▸ **TASK BRIEF**
Use the entries below and reproduce exactly the lines from the one containing "Sardinioidesikinhan" down to the one containing "Sardinioidenihankaan", both of them included.

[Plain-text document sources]
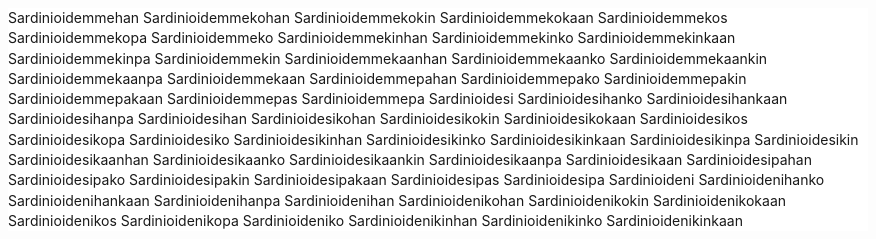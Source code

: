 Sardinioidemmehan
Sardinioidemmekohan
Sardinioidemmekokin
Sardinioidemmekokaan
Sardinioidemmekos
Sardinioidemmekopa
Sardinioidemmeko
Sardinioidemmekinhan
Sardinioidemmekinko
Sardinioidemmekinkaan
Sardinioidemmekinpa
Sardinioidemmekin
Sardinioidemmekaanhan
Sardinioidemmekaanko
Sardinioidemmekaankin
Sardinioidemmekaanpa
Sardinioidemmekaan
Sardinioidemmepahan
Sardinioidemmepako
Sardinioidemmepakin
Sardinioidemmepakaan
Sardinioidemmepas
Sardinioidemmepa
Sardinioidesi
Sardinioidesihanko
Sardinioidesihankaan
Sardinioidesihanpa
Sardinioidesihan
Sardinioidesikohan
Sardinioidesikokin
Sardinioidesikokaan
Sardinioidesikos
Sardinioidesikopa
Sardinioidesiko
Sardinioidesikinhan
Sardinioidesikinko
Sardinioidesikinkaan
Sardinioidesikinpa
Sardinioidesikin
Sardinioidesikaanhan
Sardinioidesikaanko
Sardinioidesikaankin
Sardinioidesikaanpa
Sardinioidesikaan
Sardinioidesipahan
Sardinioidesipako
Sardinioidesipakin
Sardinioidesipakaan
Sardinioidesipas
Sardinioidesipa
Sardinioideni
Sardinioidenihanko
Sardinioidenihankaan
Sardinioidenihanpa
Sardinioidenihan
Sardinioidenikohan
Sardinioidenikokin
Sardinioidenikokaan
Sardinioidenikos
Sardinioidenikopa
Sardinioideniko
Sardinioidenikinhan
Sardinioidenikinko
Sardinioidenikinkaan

...

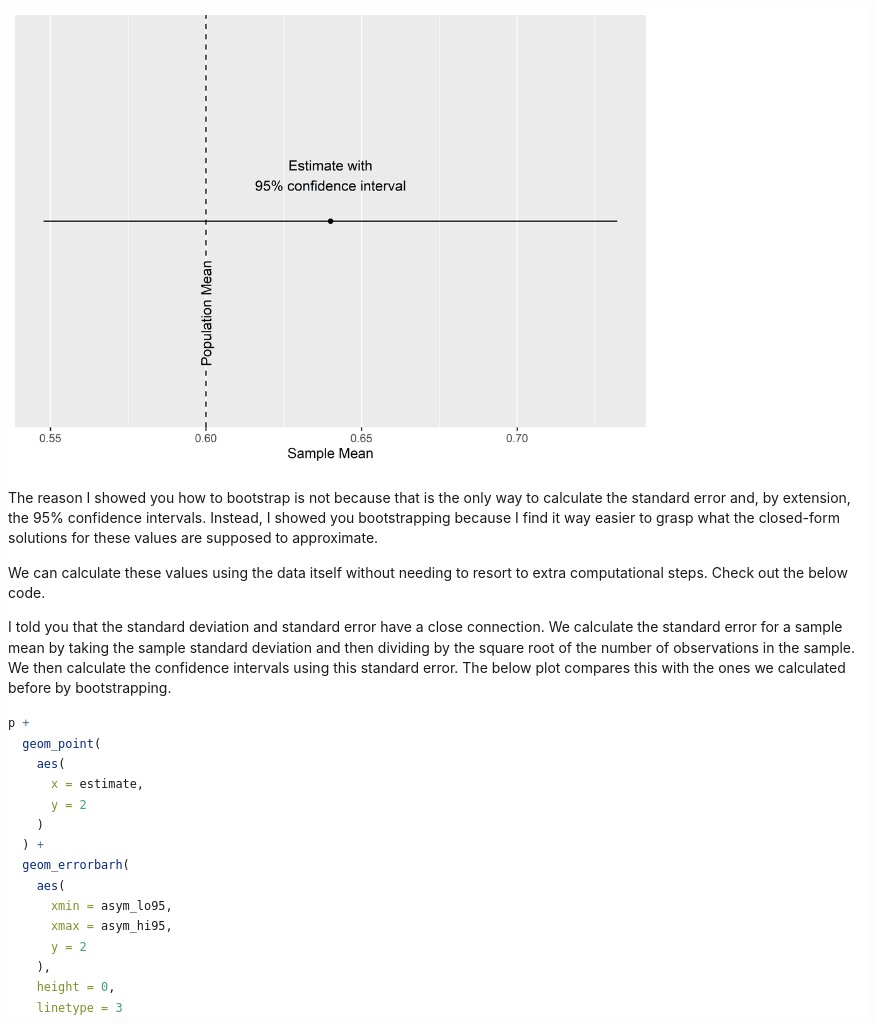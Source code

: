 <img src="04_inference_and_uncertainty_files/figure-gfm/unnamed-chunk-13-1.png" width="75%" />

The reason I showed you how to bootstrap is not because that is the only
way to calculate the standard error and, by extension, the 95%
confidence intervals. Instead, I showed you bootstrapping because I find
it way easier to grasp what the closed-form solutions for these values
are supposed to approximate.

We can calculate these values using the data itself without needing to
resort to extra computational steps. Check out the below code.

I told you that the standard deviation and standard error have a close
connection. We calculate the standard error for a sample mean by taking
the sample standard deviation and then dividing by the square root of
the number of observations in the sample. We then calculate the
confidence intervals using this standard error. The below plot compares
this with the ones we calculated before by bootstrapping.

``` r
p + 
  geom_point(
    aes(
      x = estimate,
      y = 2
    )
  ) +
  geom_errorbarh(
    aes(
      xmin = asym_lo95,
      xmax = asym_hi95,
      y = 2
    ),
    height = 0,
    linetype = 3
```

--

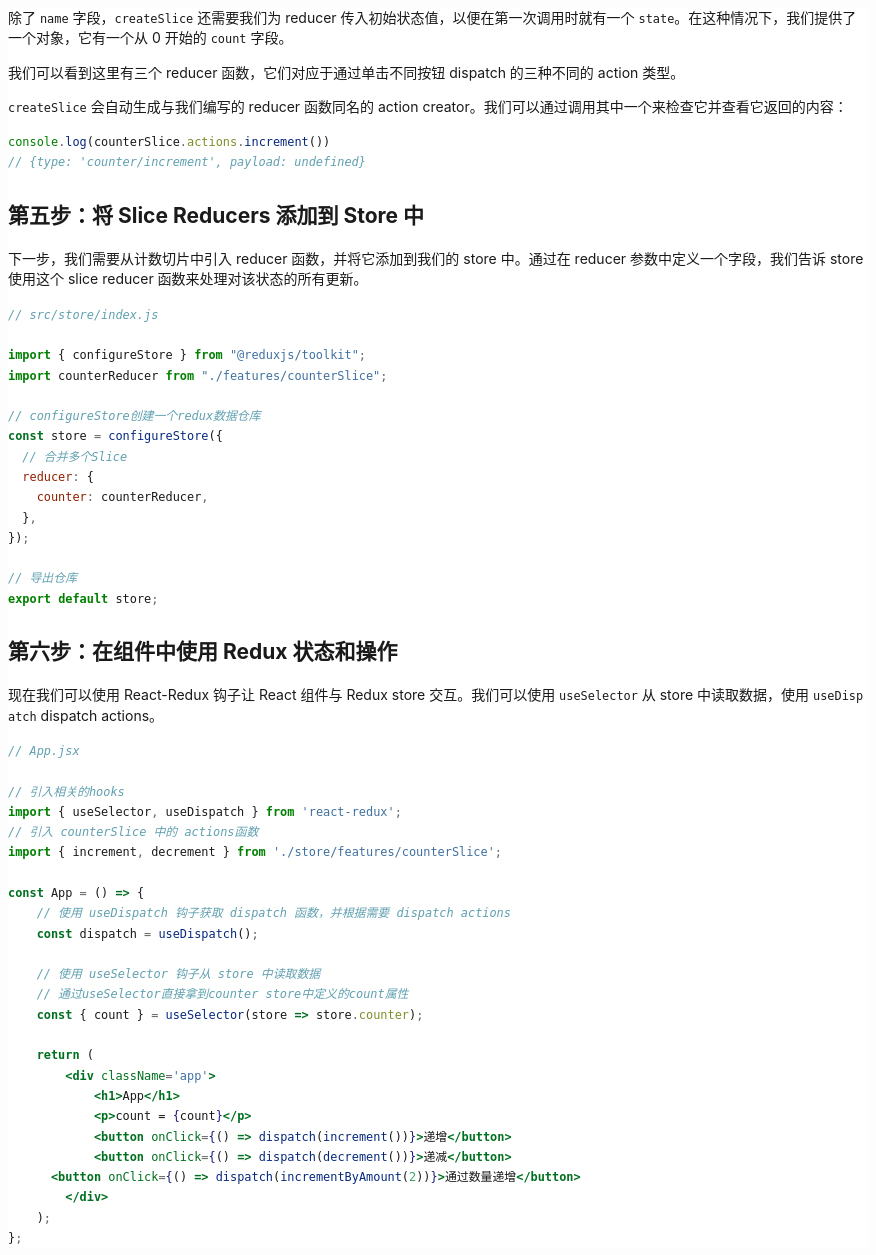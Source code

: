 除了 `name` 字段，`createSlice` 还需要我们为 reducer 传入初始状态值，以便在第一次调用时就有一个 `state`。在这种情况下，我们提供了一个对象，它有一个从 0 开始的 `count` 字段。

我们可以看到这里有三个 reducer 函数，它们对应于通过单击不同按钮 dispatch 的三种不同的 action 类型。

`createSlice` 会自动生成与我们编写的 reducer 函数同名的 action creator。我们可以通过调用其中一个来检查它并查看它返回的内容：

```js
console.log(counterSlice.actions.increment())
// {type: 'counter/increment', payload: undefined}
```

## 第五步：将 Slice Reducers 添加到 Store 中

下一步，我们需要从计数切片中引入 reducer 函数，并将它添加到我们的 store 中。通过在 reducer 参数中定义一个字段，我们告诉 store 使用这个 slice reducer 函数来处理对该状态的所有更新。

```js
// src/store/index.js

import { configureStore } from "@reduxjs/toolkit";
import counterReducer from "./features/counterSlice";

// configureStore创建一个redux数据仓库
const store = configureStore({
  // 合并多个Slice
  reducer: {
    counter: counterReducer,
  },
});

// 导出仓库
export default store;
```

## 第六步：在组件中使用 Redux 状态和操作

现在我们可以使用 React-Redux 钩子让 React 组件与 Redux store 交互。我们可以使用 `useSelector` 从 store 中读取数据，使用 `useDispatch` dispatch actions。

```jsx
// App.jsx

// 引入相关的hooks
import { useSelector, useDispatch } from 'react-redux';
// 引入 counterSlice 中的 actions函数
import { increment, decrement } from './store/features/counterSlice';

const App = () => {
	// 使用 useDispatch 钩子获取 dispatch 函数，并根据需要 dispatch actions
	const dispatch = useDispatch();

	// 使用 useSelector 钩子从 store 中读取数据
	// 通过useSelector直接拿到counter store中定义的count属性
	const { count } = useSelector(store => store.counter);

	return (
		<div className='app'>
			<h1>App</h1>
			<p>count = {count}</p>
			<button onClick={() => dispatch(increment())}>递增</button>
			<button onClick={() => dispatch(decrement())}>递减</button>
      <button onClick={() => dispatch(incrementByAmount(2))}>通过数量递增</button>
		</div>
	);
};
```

▸ **ANSWER SECTION**
Sardinioidesikinhan
Sardinioidesikinko
Sardinioidesikinkaan
Sardinioidesikinpa
Sardinioidesikin
Sardinioidesikaanhan
Sardinioidesikaanko
Sardinioidesikaankin
Sardinioidesikaanpa
Sardinioidesikaan
Sardinioidesipahan
Sardinioidesipako
Sardinioidesipakin
Sardinioidesipakaan
Sardinioidesipas
Sardinioidesipa
Sardinioideni
Sardinioidenihanko
Sardinioidenihankaan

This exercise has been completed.